━━━━━ Data to process

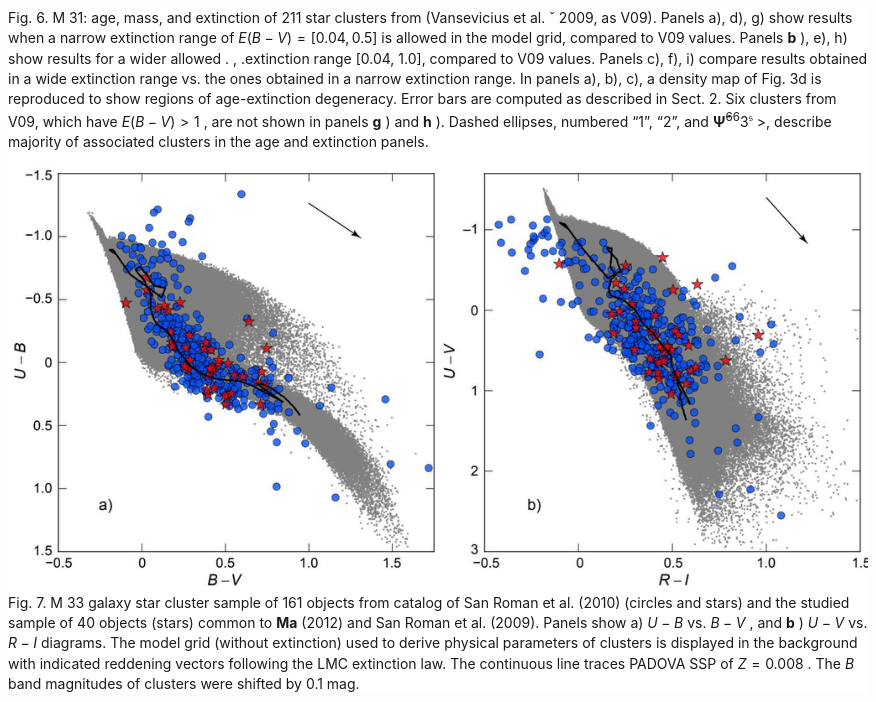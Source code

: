 Fig. 6. M 31: age, mass, and extinction of 211 star clusters from (Vansevicius et al. ˇ 2009, as V09). Panels a), d), g) show results when a narrow extinction range of $E ( B - V ) = [ 0 . 0 4 , 0 . 5 ]$ is allowed in the model grid, compared to V09 values. Panels $\mathbf { b }$ ), e), h) show results for a wider allowed . , .extinction range [0.04, 1.0], compared to V09 values. Panels c), f), i) compare results obtained in a wide extinction range vs. the ones obtained in a narrow extinction range. In panels a), b), c), a density map of Fig. 3d is reproduced to show regions of age-extinction degeneracy. Error bars are computed as described in Sect. 2. Six clusters from V09, which have $E ( B - V ) > 1$ , are not shown in panels $\mathbf { g }$ ) and $\mathbf { h }$ ). Dashed ellipses, numbered “1”, “2”, and $\mathbf { \bar { \Psi } } ^ { 6 6 } 3 ^ { \mathfrak { s } }$ >, describe majority of associated clusters in the age and extinction panels.

![](images/d131fad8d7493ad135b4cf9429fc2d20419dc266db3f94767c86554ee76d5e60.jpg)  
Fig. 7. M 33 galaxy star cluster sample of 161 objects from catalog of San Roman et al. (2010) (circles and stars) and the studied sample of 40 objects (stars) common to $\mathbf { M a }$ (2012) and San Roman et al. (2009). Panels show a) $U - B$ vs. $B - V$ , and $\mathbf { b }$ ) $U - V$ vs. $R - I$ diagrams. The model grid (without extinction) used to derive physical parameters of clusters is displayed in the background with indicated reddening vectors following the LMC extinction law. The continuous line traces PADOVA SSP of $Z = 0 . 0 0 8$ . The $B$ band magnitudes of clusters were shifted by 0.1 mag.
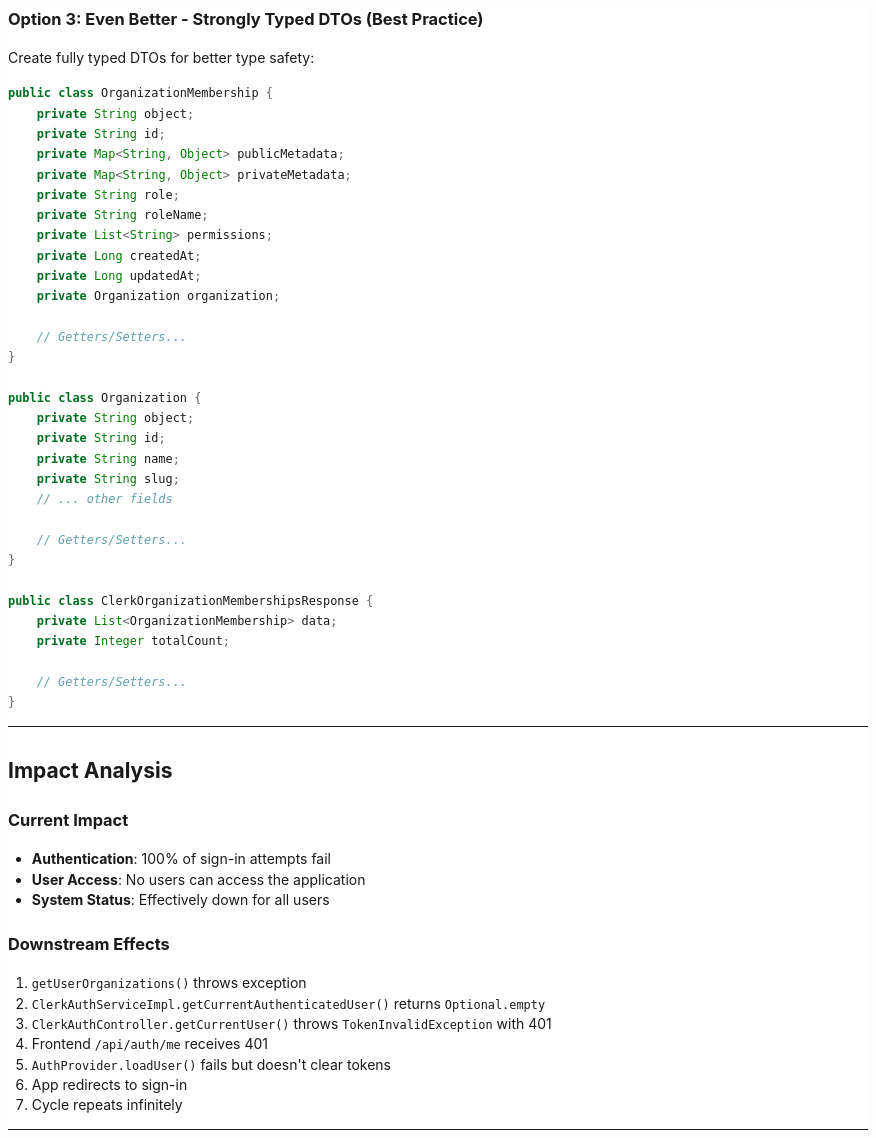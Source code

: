 ### Option 3: Even Better - Strongly Typed DTOs (Best Practice)

Create fully typed DTOs for better type safety:

```java
public class OrganizationMembership {
    private String object;
    private String id;
    private Map<String, Object> publicMetadata;
    private Map<String, Object> privateMetadata;
    private String role;
    private String roleName;
    private List<String> permissions;
    private Long createdAt;
    private Long updatedAt;
    private Organization organization;

    // Getters/Setters...
}

public class Organization {
    private String object;
    private String id;
    private String name;
    private String slug;
    // ... other fields

    // Getters/Setters...
}

public class ClerkOrganizationMembershipsResponse {
    private List<OrganizationMembership> data;
    private Integer totalCount;

    // Getters/Setters...
}
```

---

## Impact Analysis

### Current Impact
- **Authentication**: 100% of sign-in attempts fail
- **User Access**: No users can access the application
- **System Status**: Effectively down for all users

### Downstream Effects
1. `getUserOrganizations()` throws exception
2. `ClerkAuthServiceImpl.getCurrentAuthenticatedUser()` returns `Optional.empty`
3. `ClerkAuthController.getCurrentUser()` throws `TokenInvalidException` with 401
4. Frontend `/api/auth/me` receives 401
5. `AuthProvider.loadUser()` fails but doesn't clear tokens
6. App redirects to sign-in
7. Cycle repeats infinitely

---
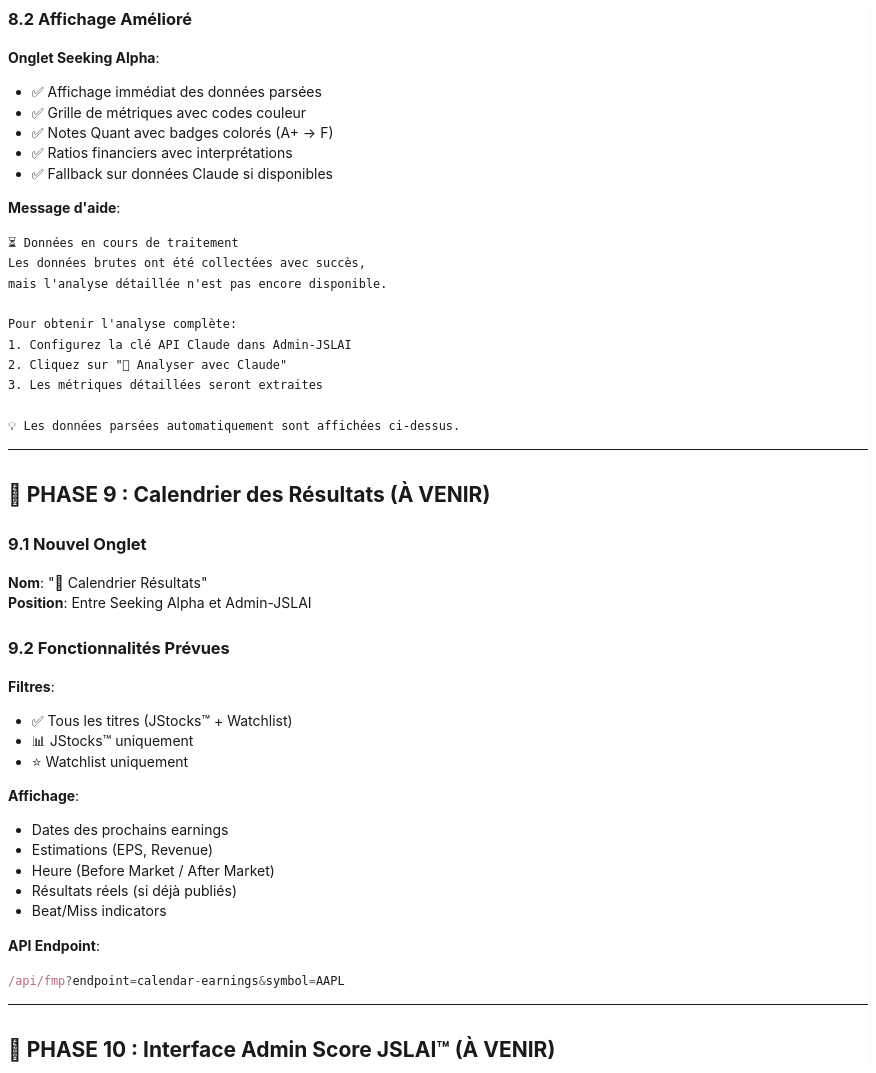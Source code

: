 ### 8.2 Affichage Amélioré
**Onglet Seeking Alpha**:
- ✅ Affichage immédiat des données parsées
- ✅ Grille de métriques avec codes couleur
- ✅ Notes Quant avec badges colorés (A+ → F)
- ✅ Ratios financiers avec interprétations
- ✅ Fallback sur données Claude si disponibles

**Message d'aide**:
```
⏳ Données en cours de traitement
Les données brutes ont été collectées avec succès, 
mais l'analyse détaillée n'est pas encore disponible.

Pour obtenir l'analyse complète:
1. Configurez la clé API Claude dans Admin-JSLAI
2. Cliquez sur "🤖 Analyser avec Claude"
3. Les métriques détaillées seront extraites

💡 Les données parsées automatiquement sont affichées ci-dessus.
```

---

## 📅 PHASE 9 : Calendrier des Résultats (À VENIR)

### 9.1 Nouvel Onglet
**Nom**: "📅 Calendrier Résultats"  
**Position**: Entre Seeking Alpha et Admin-JSLAI

### 9.2 Fonctionnalités Prévues
**Filtres**:
- ✅ Tous les titres (JStocks™ + Watchlist)
- 📊 JStocks™ uniquement
- ⭐ Watchlist uniquement

**Affichage**:
- Dates des prochains earnings
- Estimations (EPS, Revenue)
- Heure (Before Market / After Market)
- Résultats réels (si déjà publiés)
- Beat/Miss indicators

**API Endpoint**:
```javascript
/api/fmp?endpoint=calendar-earnings&symbol=AAPL
```

---

## 🎨 PHASE 10 : Interface Admin Score JSLAI™ (À VENIR)
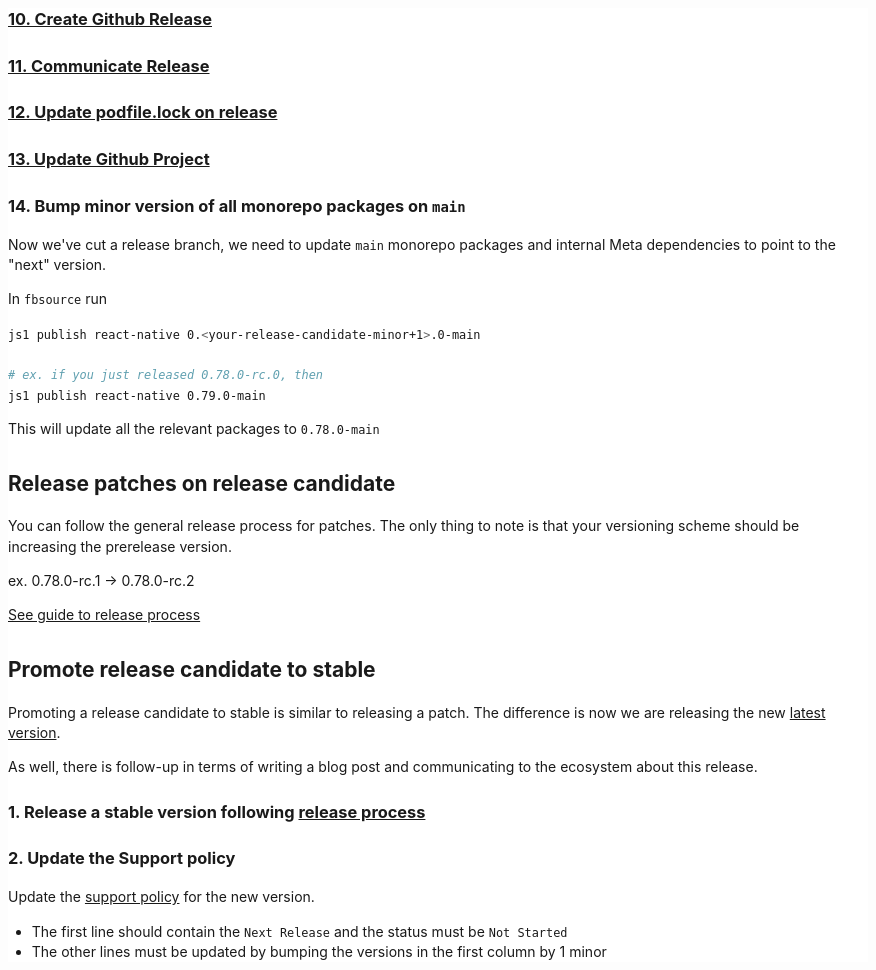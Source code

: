 ### [10. Create Github Release](./guide-release-process.md#step-10-create-the-github-release)
### [11. Communicate Release](./guide-release-process.md#step-11-communicate-release)
### [12. Update podfile.lock on release](./guide-release-process.md#step-12-update-podfilelock-on-the-release-branch)
### [13. Update Github Project](./guide-release-process.md#step-13-update-github-project)
### 14. Bump minor version of all monorepo packages on `main`

Now we've cut a release branch, we need to update `main` monorepo packages and internal Meta dependencies to point to the "next" version.

In `fbsource` run
```bash
js1 publish react-native 0.<your-release-candidate-minor+1>.0-main

# ex. if you just released 0.78.0-rc.0, then
js1 publish react-native 0.79.0-main
```

This will update all the relevant packages to `0.78.0-main`

## Release patches on release candidate
You can follow the general release process for patches. The only thing to note is that your versioning scheme should be increasing the prerelease version.

ex. 0.78.0-rc.1 -> 0.78.0-rc.2

[See guide to release process](./guide-release-process.md)

## Promote release candidate to stable

Promoting a release candidate to stable is similar to releasing a patch. The difference is now we are releasing the new [latest version](./glossary.md#latest-version).

As well, there is follow-up in terms of writing a blog post and communicating to the ecosystem about this release.

### 1. Release a stable version following [release process](./guide-release-process.md)

### 2. Update the Support policy

Update the [support policy](./support.md#what-versions-are-currently-supported) for the new version.

- The first line should contain the `Next Release` and the status must be `Not Started`
- The other lines must be updated by bumping the versions in the first column by 1 minor
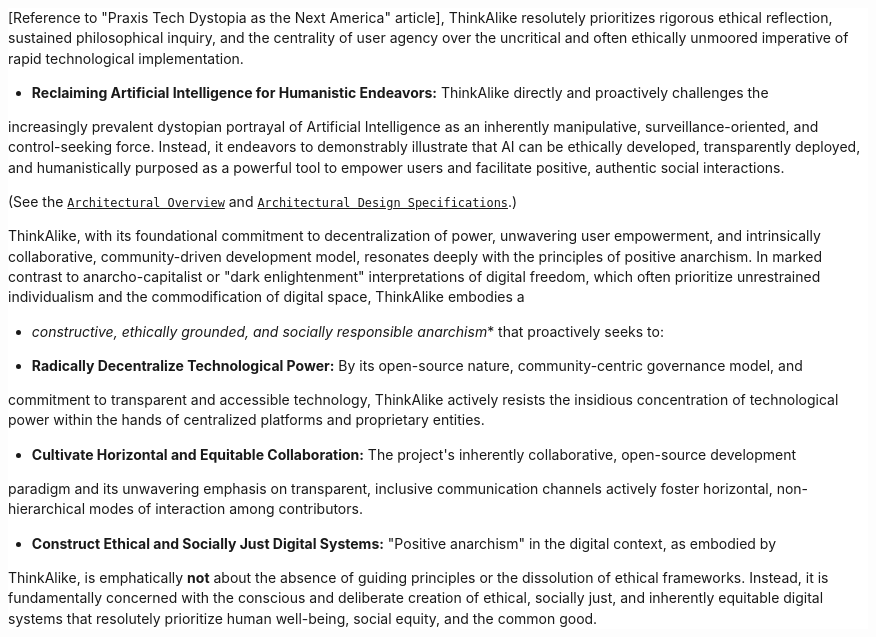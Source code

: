 [Reference to "Praxis Tech Dystopia as the Next America" article], ThinkAlike resolutely prioritizes rigorous ethical
reflection, sustained philosophical inquiry, and the centrality of user agency over the uncritical and often ethically
unmoored imperative of rapid technological implementation.

* **Reclaiming Artificial Intelligence for Humanistic Endeavors:** ThinkAlike directly and proactively challenges the

increasingly prevalent dystopian portrayal of Artificial Intelligence as an inherently manipulative,
surveillance-oriented, and control-seeking force. Instead, it endeavors to demonstrably illustrate that AI can be
ethically developed, transparently deployed, and humanistically purposed as a powerful tool to empower users and
facilitate positive, authentic social interactions.

(See the [`Architectural Overview`](../../architecture/architectural_overview.md) and [`Architectural Design
Specifications`](../../architecture/design/architectural_design_specifications.md).)

ThinkAlike, with its foundational commitment to decentralization of power, unwavering user empowerment, and
intrinsically collaborative, community-driven development model, resonates deeply with the principles of positive
anarchism. In marked contrast to anarcho-capitalist or "dark enlightenment" interpretations of digital freedom, which
often prioritize unrestrained individualism and the commodification of digital space, ThinkAlike embodies a

* *constructive, ethically grounded, and socially responsible anarchism** that proactively seeks to:

* **Radically Decentralize Technological Power:**  By its open-source nature, community-centric governance model, and

commitment to transparent and accessible technology, ThinkAlike actively resists the insidious concentration of
technological power within the hands of centralized platforms and proprietary entities.

* **Cultivate Horizontal and Equitable Collaboration:**  The project's inherently collaborative, open-source development

paradigm and its unwavering emphasis on transparent, inclusive communication channels actively foster horizontal,
non-hierarchical modes of interaction among contributors.

* **Construct Ethical and Socially Just Digital Systems:**  "Positive anarchism" in the digital context, as embodied by

ThinkAlike, is emphatically **not** about the absence of guiding principles or the dissolution of ethical frameworks.
Instead, it is fundamentally concerned with the conscious and deliberate creation of ethical, socially just, and
inherently equitable digital systems that resolutely prioritize human well-being, social equity, and the common good.
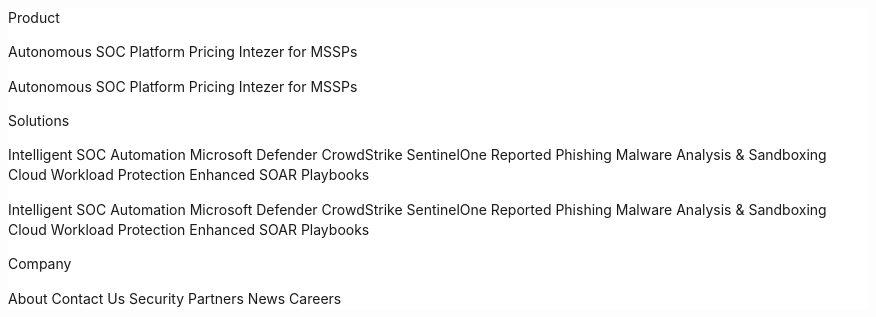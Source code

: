 


Product 



 
Autonomous SOC Platform
Pricing
Intezer for MSSPs
 

Autonomous SOC Platform
Pricing
Intezer for MSSPs
 








Solutions 




Intelligent SOC Automation
Microsoft Defender
CrowdStrike
SentinelOne
Reported Phishing
Malware Analysis & Sandboxing
Cloud Workload Protection
Enhanced SOAR Playbooks
 

Intelligent SOC Automation
Microsoft Defender
CrowdStrike
SentinelOne
Reported Phishing
Malware Analysis & Sandboxing
Cloud Workload Protection
Enhanced SOAR Playbooks
 








Company 




About
Contact Us
Security
Partners
News
Careers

━━━━━━━━━━

Going through the material, count each line that carries the word "Long", and output only that count.

* [Result below]:
2